Unless otherwise specified by Treasury, the large position reports will be filed with the Federal Reserve Bank of New York (FRBNY), acting as Treasury's agent. The reports will be provided, in turn, to the SEC by the FRBNY. The legislation grants Treasury flexibility and discretion in determining the key requirements and features to be addressed in the rules, for example:
- defining which persons (individually or as a group) hold positions;
- the size and types of positions to be reported;
- the securities to be covered;
- the aggregation of positions and accounts; and
- the form, manner and timing of reporting.
Treasury is soliciting views and comments from market participants and other interested parties, and requesting answers to specific questions as to how large-position rules should be structured. Treasury suggests that commenters consider the following questions in developing their recommendations and suggestions.
Specific Questions For Consideration
A. Reporting Entities—Persons holding, maintaining, or controling large positions, as yet to be defined, are reporting entities. The questions in this section are directed toward determining which entities should be affected by the regulations. In particular, the questions focus on how affiliated entities are to be treated, what entities should be exempt, and whether classes of entities may warrant special treatment.
1. How should we define a "reporting entity?" Should it be similar to the definition of a bidder in Treasury's rules governing the sale and issue of Treasury bills, notes, and bonds (that is, Uniform Offering Circular at 31 CFR Part 356)?
2. What aggregation rules should apply for affiliated entities? Assuming there are aggregation rules, should there be an exception for affiliates that cannot or do not share information? For example, how should different funds within a mutual-fund family be treated? Should customer securities that are subject to a broker/ dealer's investment discretion be included? Should any exception be the same as the exception provided for in Appendix A to the Uniform Offering Circular?

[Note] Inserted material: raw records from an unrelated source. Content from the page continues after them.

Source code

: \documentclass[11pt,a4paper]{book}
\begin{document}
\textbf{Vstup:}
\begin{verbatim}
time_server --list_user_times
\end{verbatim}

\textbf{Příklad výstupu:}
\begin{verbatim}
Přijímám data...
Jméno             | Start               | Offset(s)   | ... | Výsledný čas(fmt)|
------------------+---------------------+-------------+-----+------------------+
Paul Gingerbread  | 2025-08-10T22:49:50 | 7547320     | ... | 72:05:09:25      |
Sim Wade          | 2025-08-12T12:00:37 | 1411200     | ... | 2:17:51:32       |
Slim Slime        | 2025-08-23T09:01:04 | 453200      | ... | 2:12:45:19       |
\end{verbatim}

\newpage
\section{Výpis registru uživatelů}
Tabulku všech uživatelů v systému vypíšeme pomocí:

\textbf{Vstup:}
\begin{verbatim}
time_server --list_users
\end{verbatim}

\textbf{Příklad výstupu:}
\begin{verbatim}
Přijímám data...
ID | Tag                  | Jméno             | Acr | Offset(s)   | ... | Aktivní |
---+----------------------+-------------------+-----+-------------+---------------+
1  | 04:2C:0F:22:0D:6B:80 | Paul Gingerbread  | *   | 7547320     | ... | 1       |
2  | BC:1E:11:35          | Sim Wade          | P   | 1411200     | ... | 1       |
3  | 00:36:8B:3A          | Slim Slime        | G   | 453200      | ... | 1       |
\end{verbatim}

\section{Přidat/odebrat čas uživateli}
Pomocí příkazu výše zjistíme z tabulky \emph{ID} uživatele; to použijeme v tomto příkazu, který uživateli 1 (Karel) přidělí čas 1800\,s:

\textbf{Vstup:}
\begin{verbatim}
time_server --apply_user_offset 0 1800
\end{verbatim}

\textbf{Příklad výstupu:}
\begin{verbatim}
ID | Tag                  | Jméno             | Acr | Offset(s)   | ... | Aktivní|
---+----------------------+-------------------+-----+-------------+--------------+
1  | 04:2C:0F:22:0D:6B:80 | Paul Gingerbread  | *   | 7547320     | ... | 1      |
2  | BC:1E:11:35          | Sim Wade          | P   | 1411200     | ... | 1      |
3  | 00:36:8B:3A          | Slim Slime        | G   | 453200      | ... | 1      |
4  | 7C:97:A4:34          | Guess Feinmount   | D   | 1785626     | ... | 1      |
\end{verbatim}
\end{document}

3. Should reporting entities that are foreign based be treated differently than domestic entities, given the potential enforcement difficulty and geographic separation? Are any exemptions needed for foreign-based entities regarding items such as affiliation rules, location of records, form of reporting, or reporting time frames? What would be the complications of requiring foreign-based entities to comply with such rules as if they were U.S. domestic entities?

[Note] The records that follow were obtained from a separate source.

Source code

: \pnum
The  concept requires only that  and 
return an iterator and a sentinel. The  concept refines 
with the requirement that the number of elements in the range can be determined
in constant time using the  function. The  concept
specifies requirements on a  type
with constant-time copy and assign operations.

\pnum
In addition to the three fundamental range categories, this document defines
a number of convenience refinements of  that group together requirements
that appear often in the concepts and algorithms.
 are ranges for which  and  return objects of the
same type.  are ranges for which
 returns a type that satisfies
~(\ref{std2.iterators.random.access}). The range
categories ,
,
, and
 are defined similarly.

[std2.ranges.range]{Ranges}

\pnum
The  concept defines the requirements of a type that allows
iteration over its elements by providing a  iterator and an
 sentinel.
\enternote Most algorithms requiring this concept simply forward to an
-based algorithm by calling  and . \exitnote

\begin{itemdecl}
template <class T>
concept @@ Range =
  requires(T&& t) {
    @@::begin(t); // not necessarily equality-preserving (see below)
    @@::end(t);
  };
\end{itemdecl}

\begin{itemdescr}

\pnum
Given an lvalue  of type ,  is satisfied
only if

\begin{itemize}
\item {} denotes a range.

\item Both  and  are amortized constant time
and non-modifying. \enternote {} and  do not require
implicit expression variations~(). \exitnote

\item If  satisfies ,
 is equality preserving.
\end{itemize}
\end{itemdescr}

4. What exemptions should be considered beyond any for foreign central banks, foreign governments, and official international financial institutions holding positions at the FRBNY?

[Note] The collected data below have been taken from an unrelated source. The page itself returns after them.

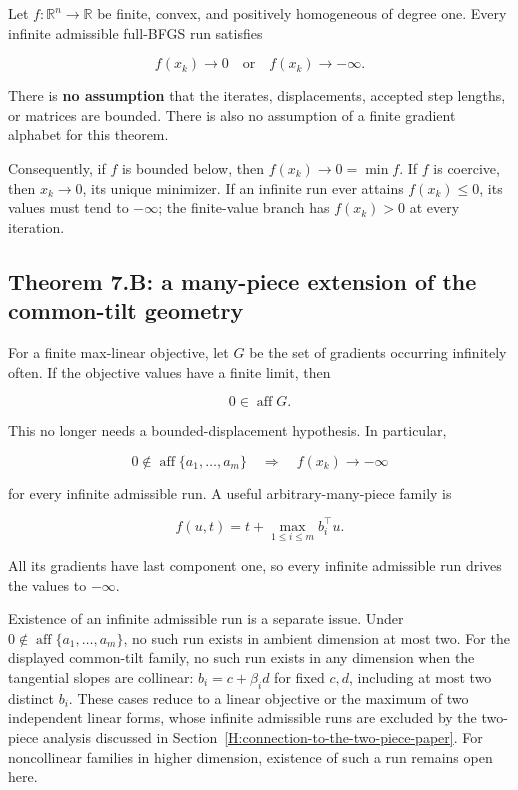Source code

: Let \(f:\mathbb R^n\to\mathbb R\) be finite, convex, and positively
homogeneous of degree one. Every infinite admissible full-BFGS run
satisfies

\[
\boxed{f(x_k)\longrightarrow0\quad\text{or}\quad f(x_k)\longrightarrow-\infty.}
\]

There is \textbf{no assumption} that the iterates, displacements,
accepted step lengths, or matrices are bounded. There is also no
assumption of a finite gradient alphabet for this theorem.

Consequently, if \(f\) is bounded below, then \(f(x_k)\to0=\min f\). If
\(f\) is coercive, then \(x_k\to0\), its unique minimizer. If an
infinite run ever attains \(f(x_k)\le0\), its values must tend to
\(-\infty\); the finite-value branch has \(f(x_k)>0\) at every
iteration.



\subsection{Theorem 7.B: a many-piece extension of the common-tilt
geometry}\label{H:theorem-b-a-many-piece-extension-of-the-common-tilt-geometry}

For a finite max-linear objective, let \(G\) be the set of gradients
occurring infinitely often. If the objective values have a finite limit,
then

\[
\boxed{0\in\operatorname{aff}G.}
\]

This no longer needs a bounded-displacement hypothesis. In particular,

\[
0\notin\operatorname{aff}\{a_1,\ldots,a_m\}
\quad\Longrightarrow\quad
f(x_k)\longrightarrow-\infty
\]

for every infinite admissible run. A useful arbitrary-many-piece family
is

\[
\boxed{f(u,t)=t+\max_{1\le i\le m}b_i^\top u.}
\]

All its gradients have last component one, so every infinite admissible
run drives the values to \(-\infty\).

Existence of an infinite admissible run is a separate issue. Under
\(0\notin\operatorname{aff}\{a_1,\ldots,a_m\}\), no such run exists
in ambient dimension at most two. For the displayed common-tilt family,
no such run exists in any dimension when the tangential slopes are collinear:
\(b_i=c+\beta_i d\) for fixed \(c,d\), including at most two distinct \(b_i\).
These cases reduce to a linear objective or the maximum of two independent
linear forms, whose infinite admissible runs are excluded by the two-piece
analysis discussed in Section~\ref{H:connection-to-the-two-piece-paper}.
For noncollinear families in higher dimension, existence of such a run
remains open here.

B. What constitutes "control?" For this ANPR, "control" includes the statutory terms "holding" and "maintaining." The following questions are designed to provide guidance on when these three statutory conditions may be met.
1. Is control evidenced by beneficial ownership, investment discretion, custody, or any combination of the three? Is there the possibility of extensive double counting? If so, is it a problem?
2. Should custodial accounts for which the custodian has no investment discretion be the reporting responsibility of the custodian, the customer, or both? If the custodian is responsible for reporting, should all custody holdings in a specific security be aggregated, or should the threshold amount established for reporting be applied individually to each customer?
C. What securities should be covered and what size is "large?" The questions in this section seek guidance on the securities to which the rule should apply and how to determine the reporting threshold.
1. How long should a security be outstanding before it is no longer considered recently issued? Should the reopening date of notes and bonds that are reopened by the Treasury be the date from which "recent" is measured?
2. Should any securities be excluded, such as Treasury bills, due to the cost/complexity of calculating a position in them versus the expected benefits of reporting?
3. How should the "large" threshold be determined—a percentage of the issue? A standard dollar amount? Should different classes of securities—notes versus bonds, short-term notes versus intermediate notes—have different definitions of "large?" Should there be a different reporting threshold for pre- and post-issuance? Should there be a different reporting threshold for securities reopened by the Treasury?
D. What transactions should be included in a "position?"
1. Should the definition of "position" developed for this rulemaking be consistent with the definition of "net long position" in the Uniform Offering Circular? If they are generally consistent, the following questions should be considered as possible exceptions.
2. How should when-issued positions in outstanding securities with the same CUSIP number be treated (that is, reopenings)?
3. How should financing transactions, such as repurchase and reverse repurchase agreements, dollar rolls, and bonds borrowed, be treated in defining a position? Should more than one counterparty to the transaction be required to include the transaction in its position? Should contract terms, such as maturity, right to substitute, tri-party relationships, and termination notice, be considered?
4. Should large short positions be included in "position?" What amount of netting should be permitted or should gross long (short) positions be reported?
5. Should forward contracts, options, futures, and open fails be included? Should some of these items only be included under certain circumstances? For example, only include written (sold) options or only include fails to deliver but not fails to receive. If so, what might these circumstances be?
6. Should the various components of a large position, such as outright holdings, repos, forward contracts, etc., be separately identified in any required reports?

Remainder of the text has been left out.